====== Working data
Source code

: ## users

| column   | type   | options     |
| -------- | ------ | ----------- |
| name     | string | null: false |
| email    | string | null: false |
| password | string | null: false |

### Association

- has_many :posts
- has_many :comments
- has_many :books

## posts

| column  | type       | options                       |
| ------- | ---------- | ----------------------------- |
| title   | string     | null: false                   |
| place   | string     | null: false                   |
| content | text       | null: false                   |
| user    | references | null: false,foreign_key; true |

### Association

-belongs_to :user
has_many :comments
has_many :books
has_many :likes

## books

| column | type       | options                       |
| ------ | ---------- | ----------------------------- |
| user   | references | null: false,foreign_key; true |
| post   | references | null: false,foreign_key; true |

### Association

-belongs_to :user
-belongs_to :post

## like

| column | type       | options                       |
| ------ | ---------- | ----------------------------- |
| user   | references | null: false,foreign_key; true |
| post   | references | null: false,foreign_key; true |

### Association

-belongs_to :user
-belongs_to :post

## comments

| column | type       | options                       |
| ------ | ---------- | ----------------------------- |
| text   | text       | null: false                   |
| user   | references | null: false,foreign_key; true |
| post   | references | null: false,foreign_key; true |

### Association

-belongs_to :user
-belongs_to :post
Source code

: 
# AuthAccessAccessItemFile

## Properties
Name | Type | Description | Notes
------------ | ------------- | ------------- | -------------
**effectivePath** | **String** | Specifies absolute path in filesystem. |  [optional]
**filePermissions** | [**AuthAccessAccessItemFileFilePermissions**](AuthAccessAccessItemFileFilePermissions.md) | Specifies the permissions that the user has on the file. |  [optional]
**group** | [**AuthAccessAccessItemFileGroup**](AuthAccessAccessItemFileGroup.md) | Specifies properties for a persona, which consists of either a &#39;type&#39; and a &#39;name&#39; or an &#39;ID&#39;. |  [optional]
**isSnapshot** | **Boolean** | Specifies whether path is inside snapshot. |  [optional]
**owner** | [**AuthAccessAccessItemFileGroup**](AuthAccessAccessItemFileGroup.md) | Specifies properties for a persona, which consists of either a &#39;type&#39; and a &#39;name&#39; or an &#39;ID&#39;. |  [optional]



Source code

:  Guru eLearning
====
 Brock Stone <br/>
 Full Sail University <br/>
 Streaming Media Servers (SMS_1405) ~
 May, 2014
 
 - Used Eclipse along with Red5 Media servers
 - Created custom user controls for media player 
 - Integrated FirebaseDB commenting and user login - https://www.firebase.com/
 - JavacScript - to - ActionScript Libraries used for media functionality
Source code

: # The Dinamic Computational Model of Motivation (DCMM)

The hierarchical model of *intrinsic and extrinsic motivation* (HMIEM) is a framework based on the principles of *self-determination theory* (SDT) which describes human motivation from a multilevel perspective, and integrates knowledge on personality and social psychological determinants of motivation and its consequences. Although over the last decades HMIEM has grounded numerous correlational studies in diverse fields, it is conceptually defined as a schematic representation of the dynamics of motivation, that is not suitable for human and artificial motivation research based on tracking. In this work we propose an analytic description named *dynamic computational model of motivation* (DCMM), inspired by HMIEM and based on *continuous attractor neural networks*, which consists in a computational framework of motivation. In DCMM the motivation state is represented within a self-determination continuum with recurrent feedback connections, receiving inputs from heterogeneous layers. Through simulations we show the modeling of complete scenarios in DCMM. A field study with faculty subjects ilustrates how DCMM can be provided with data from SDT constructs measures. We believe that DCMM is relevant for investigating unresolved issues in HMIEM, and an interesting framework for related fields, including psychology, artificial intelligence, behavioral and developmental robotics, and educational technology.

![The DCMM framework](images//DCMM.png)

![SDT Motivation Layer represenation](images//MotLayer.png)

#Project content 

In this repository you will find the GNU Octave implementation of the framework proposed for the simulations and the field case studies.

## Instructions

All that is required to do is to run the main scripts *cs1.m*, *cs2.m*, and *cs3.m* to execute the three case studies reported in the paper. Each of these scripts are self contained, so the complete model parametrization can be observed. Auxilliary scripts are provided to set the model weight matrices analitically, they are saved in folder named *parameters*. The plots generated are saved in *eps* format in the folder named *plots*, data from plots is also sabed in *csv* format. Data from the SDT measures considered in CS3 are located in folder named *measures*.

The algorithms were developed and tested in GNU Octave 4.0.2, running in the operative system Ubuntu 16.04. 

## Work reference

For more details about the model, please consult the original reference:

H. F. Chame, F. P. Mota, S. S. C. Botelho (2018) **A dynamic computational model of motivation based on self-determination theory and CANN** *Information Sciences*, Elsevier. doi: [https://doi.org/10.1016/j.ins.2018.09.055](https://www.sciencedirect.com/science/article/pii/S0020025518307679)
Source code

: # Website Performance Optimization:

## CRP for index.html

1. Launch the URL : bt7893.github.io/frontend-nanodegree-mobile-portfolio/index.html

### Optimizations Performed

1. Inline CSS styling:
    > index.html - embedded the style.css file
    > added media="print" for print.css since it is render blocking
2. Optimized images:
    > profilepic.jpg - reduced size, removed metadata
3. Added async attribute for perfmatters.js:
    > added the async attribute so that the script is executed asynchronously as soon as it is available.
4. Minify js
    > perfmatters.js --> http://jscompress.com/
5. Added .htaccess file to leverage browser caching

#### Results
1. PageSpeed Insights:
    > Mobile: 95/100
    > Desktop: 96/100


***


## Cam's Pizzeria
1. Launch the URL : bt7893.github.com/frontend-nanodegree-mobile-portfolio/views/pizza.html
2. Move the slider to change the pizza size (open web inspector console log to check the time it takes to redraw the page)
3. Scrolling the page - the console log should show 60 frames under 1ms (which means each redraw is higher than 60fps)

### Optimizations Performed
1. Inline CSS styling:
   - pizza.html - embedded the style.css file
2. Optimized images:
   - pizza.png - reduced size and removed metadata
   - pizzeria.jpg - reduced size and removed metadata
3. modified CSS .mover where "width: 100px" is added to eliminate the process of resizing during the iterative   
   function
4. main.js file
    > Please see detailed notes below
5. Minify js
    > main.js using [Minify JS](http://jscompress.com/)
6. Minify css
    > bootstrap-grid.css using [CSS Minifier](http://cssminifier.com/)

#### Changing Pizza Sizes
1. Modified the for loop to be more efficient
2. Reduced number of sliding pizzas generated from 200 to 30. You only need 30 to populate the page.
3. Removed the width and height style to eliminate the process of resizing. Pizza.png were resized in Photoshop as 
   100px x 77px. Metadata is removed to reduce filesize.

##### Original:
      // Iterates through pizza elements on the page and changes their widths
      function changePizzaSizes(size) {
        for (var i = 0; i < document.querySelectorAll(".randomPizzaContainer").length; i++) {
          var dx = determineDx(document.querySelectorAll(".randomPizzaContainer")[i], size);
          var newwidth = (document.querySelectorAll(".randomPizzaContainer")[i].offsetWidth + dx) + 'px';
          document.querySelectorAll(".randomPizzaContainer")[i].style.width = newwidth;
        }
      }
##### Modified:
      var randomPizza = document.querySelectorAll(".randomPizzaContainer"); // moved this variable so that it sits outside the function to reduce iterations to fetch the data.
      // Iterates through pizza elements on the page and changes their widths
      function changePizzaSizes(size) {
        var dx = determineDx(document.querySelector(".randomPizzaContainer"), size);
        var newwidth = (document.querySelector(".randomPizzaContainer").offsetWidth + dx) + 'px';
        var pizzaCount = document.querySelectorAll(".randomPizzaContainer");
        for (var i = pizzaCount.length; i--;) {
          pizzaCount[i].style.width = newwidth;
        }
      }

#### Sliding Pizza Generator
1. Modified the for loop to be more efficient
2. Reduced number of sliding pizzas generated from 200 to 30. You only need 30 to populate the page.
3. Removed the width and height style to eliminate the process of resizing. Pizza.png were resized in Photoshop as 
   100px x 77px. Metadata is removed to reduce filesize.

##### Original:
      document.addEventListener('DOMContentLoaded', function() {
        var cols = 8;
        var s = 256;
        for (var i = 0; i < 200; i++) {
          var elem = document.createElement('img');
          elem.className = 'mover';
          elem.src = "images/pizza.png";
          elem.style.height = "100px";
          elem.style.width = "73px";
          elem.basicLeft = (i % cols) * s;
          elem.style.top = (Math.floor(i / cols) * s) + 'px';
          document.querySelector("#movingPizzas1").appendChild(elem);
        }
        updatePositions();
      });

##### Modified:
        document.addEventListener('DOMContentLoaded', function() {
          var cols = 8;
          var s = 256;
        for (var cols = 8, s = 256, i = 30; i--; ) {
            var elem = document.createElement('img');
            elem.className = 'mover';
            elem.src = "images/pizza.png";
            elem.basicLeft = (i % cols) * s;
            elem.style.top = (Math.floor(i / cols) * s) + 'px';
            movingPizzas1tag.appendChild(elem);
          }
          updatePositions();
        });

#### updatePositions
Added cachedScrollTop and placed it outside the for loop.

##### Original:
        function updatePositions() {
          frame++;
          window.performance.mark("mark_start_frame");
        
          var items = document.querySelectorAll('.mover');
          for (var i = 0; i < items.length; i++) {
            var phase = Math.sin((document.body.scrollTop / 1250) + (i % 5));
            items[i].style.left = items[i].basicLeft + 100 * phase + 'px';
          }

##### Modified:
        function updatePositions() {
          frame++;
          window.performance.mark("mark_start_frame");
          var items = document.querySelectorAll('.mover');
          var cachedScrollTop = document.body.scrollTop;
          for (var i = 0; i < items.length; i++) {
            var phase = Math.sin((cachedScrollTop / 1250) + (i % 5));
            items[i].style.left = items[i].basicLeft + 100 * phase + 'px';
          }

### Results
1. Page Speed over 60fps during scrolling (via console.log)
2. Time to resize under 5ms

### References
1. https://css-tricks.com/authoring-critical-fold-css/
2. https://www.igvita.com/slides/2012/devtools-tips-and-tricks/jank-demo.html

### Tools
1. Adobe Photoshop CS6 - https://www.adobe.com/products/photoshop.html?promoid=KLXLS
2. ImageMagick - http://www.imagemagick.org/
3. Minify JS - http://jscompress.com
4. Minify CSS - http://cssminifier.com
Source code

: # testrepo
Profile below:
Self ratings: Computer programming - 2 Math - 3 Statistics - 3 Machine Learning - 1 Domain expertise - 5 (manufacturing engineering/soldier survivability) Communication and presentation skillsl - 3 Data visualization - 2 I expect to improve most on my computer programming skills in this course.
============
◆ Work to complete ◆
Return all lines in the entries above that carry the word "tricks".

◆ Final answer ◆
1. https://css-tricks.com/authoring-critical-fold-css/
2. https://www.igvita.com/slides/2012/devtools-tips-and-tricks/jank-demo.html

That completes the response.